• ABOUT THIS TASK: If a line of the records contains the word "result", list it.

• PROVIDED DATA:

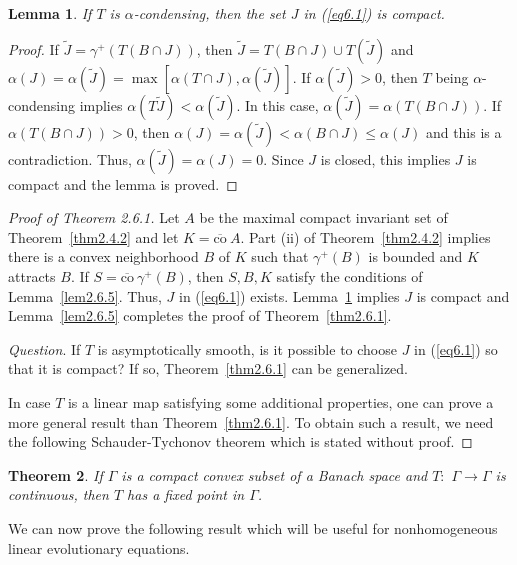 \documentclass{surv-l}
\theoremstyle{plain}
\newtheorem{theorem}{Theorem}[section]
\newtheorem{lemma}[theorem]{Lemma}
\theoremstyle{definition}
\numberwithin{equation}{section}
\numberwithin{figure}{chapter}
\begin{document}
\begin{lemma}\label{lem2.6.6} If $T$ is $\alpha$-condensing, then the set $J$ in \emph{(\ref{eq6.1})} is compact.
\end{lemma}

\begin{proof} If $\tilde{J}=\gamma^{+}(T(B\cap J))$, then $\tilde{J}=T(B\cap J)\cup T(\tilde{J})$ and $\alpha(J)= \alpha(\tilde{J})=\max[\alpha(T\cap J), \alpha(\tilde{J})]$. If $\alpha(\tilde{J})>0$, then $T$ being $\alpha$-condensing implies $\alpha(T\tilde{J})<\alpha(\tilde{J})$. In this case, $\alpha(\tilde{J})=\alpha(T(B\cap J))$. If $\alpha(T(B\cap J))>0$, then $\alpha(J)=\alpha(\tilde{J})<\alpha(B\cap J)\leq\alpha(J)$ and this is a contradiction. Thus, $\alpha(\tilde{J})=\alpha(J)=0$. Since $J$ is closed, this implies $J$ is compact and the lemma is proved.
\end{proof}

\begin{proof}[Proof of Theorem 2.6.1]\label{pot2.6.1} Let $A$ be the maximal compact invariant set of Theorem~\ref{thm2.4.2} and let $K=\overline{\mathrm{co}}\ A$. Part (ii) of Theorem~\ref{thm2.4.2} implies there is a convex neighborhood $B$ of $K$ such that $\gamma^{+}(B)$ is bounded and $K$ attracts $B$. If $S=\overline{\mathrm{co}}\ \gamma^{+}(B)$, then $S, B, K$ satisfy the conditions of Lemma~\ref{lem2.6.5}. Thus, $J$ in (\ref{eq6.1}) exists. Lemma~\ref{lem2.6.6} implies $J$ is compact and Lemma~\ref{lem2.6.5} completes the proof of Theorem~\ref{thm2.6.1}.

\emph{Question}. If $T$ is asymptotically smooth, is it possible to choose $J$ in (\ref{eq6.1}) so that it is compact? If so, Theorem~\ref{thm2.6.1} can be generalized.

In case $T$ is a linear map satisfying some additional properties, one can prove a more general result than Theorem~\ref{thm2.6.1}. To obtain such a result, we need the following Schauder-Tychonov theorem which is stated without proof.
\end{proof}

\begin{theorem}\label{thm2.6.7} If $\Gamma$ is a compact convex subset of a Banach space and $T:$ $\Gamma\rightarrow\Gamma$ is continuous, then $T$ has a fixed point in $\Gamma$.
\end{theorem}

We can now prove the following result which will be useful for nonhomogeneous linear evolutionary equations.
\end{document}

• RESPONSE FOR THIS EXERCISE:
In case $T$ is a linear map satisfying some additional properties, one can prove a more general result than Theorem~\ref{thm2.6.1}. To obtain such a result, we need the following Schauder-Tychonov theorem which is stated without proof.
We can now prove the following result which will be useful for nonhomogeneous linear evolutionary equations.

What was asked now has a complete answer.